Et d’où sort-il, ce Perlimplin ? D’une estampe populaire, sorte de bande dessinée d’une page que des colporteurs, des aveugles distribuaient au coin des rues ou lors d’une corrida les jours de fête. Ces images d’Epinal racontaient de façon très primaire la vie d’un personnage. Lorca s’en empare… et en fait toute autre chose. Il conduit doucement, avec compassion et ironie, son héros et le spectateur vers la tragédie. On s’éloigne alors du personnage conventionnel à gros nez et à perruque 18ème. Perlimplin, l’homme-enfant, est « transcendé par l’amour » (comme disent, moqueurs, les deux lutins de la pièce). Homme enfin dans sa tête -en découvrant la femme- sinon dans son corps. Sorte de Cyrano qui favorise l’amour de son épouse Bélise pour un autre, lequel pourrait bien n’être que lui-même.

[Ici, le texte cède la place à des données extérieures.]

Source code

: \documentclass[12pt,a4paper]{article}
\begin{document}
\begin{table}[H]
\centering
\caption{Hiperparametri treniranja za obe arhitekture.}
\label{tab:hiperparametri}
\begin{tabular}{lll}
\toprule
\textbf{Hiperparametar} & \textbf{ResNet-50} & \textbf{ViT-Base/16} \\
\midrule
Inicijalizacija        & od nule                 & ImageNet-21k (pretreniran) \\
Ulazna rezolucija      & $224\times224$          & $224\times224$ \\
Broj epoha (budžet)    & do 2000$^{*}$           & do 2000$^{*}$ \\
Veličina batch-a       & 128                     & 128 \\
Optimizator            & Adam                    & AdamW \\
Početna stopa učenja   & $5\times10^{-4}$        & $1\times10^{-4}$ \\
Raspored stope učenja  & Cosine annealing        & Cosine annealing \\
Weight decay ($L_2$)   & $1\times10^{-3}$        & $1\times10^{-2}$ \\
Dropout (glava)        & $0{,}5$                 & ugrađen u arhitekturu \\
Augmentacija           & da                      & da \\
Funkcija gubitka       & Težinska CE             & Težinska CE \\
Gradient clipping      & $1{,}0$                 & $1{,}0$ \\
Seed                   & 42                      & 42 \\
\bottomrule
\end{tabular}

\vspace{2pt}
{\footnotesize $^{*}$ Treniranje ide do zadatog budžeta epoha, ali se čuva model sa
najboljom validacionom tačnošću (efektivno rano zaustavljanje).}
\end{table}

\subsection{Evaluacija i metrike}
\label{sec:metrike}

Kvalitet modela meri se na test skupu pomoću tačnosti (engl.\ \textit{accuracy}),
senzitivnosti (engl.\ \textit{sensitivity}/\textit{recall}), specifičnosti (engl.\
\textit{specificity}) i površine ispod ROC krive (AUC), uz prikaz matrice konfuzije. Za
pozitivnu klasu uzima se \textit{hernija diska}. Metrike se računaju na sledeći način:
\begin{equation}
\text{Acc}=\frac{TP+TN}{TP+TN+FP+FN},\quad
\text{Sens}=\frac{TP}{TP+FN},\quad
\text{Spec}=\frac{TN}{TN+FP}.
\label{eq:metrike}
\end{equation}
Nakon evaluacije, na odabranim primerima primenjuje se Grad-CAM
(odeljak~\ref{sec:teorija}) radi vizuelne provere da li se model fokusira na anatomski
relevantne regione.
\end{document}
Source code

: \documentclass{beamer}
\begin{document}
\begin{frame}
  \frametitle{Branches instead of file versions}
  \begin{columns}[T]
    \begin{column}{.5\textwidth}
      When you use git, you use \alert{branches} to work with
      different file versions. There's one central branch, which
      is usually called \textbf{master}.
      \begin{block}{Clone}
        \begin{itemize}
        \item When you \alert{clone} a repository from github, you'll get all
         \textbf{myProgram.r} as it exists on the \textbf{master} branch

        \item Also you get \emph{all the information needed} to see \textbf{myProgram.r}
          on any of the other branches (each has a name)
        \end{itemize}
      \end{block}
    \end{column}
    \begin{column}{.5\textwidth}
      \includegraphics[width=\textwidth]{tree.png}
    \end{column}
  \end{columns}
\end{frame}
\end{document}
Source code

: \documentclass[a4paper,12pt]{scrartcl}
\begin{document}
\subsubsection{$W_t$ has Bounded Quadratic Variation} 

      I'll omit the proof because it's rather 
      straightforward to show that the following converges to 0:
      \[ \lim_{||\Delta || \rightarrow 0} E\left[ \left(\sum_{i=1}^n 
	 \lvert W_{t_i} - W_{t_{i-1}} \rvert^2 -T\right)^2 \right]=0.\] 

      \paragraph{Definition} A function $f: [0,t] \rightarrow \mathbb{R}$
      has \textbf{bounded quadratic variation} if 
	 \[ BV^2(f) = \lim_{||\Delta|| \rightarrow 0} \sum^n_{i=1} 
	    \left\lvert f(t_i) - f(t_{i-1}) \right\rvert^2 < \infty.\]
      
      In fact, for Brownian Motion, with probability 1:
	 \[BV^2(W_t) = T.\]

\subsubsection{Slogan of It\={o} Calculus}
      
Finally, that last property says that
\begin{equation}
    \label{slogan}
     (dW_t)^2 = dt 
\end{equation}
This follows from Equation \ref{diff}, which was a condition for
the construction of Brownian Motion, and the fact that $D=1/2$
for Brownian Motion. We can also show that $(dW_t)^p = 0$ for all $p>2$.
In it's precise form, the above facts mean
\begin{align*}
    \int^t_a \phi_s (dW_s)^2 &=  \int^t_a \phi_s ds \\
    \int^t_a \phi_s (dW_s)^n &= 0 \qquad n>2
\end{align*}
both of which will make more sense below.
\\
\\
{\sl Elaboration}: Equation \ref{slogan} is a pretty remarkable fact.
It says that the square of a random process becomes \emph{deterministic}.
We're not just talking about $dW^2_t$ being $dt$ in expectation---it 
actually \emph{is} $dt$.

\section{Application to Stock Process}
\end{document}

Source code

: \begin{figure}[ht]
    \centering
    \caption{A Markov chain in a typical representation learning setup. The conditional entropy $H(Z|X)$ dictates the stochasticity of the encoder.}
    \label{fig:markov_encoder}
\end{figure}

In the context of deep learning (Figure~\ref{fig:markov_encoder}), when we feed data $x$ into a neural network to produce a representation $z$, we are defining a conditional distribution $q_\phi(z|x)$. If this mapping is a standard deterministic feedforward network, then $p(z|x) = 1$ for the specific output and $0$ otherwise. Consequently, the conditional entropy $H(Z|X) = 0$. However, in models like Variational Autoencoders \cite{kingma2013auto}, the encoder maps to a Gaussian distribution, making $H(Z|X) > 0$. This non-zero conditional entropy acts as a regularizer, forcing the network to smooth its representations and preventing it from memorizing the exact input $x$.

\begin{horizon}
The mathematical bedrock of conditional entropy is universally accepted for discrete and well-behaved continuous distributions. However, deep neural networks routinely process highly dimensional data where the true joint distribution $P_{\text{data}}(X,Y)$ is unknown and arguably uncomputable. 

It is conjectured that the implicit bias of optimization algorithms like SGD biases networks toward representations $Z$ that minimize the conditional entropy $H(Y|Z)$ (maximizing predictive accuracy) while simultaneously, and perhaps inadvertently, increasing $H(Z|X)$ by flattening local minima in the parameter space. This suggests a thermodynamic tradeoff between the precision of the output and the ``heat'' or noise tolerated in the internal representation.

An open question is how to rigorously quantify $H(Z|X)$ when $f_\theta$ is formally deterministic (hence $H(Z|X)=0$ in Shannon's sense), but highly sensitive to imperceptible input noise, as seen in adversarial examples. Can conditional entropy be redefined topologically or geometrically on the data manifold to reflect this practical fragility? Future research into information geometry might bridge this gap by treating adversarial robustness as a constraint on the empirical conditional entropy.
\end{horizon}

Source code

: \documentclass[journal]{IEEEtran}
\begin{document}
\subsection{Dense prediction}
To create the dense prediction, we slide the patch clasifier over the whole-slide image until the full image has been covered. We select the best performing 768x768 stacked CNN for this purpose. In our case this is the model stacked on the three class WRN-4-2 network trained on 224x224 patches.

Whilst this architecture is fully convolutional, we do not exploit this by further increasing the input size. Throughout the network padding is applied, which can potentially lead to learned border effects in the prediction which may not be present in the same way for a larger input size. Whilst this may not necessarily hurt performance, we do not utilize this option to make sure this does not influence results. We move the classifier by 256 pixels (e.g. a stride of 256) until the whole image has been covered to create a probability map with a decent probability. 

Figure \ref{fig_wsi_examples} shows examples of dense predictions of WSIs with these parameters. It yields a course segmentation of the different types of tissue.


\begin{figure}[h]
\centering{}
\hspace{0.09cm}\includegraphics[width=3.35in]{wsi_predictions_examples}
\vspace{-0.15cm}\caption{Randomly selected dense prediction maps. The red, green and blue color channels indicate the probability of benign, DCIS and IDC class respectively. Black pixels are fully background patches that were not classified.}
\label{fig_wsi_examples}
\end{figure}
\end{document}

Certes, on le sait, Federico Garcia Lorca est mort tragiquement, mais il a intensément vécu ses 38 années. Alors, encouragés par les confidences de son ami Buñuel, affirmons, écartant tout pathos, que la fantaisie de sa pièce renvoie à sa propre fantaisie, sa joie d’homme et d’artiste, son goût du bonheur d’imaginer et de vivre (même si là encore, comme dans le reste de son œuvre, la mort pointe. Elle se manifeste d’ailleurs de façon comique au début de la pièce). Donnons-nous la liberté que nous offre Lorca (c’est la raison pour laquelle nous avons intégré dans notre nouvelle traduction/adaptation des scènes des premières versions de la pièce imaginées par l’auteur et totalement bouffonnes). Tenez, imaginons par exemple Perlimplin déguisé en chef sioux, imaginons qu’il aime les indiens et leur folklore comme don Quichotte aime les romans de chevalerie (la forte source d’inspiration qu’a été pour nous, metteur en scène, costumière et scénographe, l’exposition Indiens des Plaines au musée du quai Branly d’avril à juillet 2014). Pourquoi pas ? Et ne feignons pas d’ignorer que l’esprit de fantaisie dans lequel, comme Lorca, nous voulons nous abandonner, risque de renforcer par contraste un final tragique. A moins que, par une dernière pirouette, nous ne fassions un pied de nez à la mort ?… Nous verrons.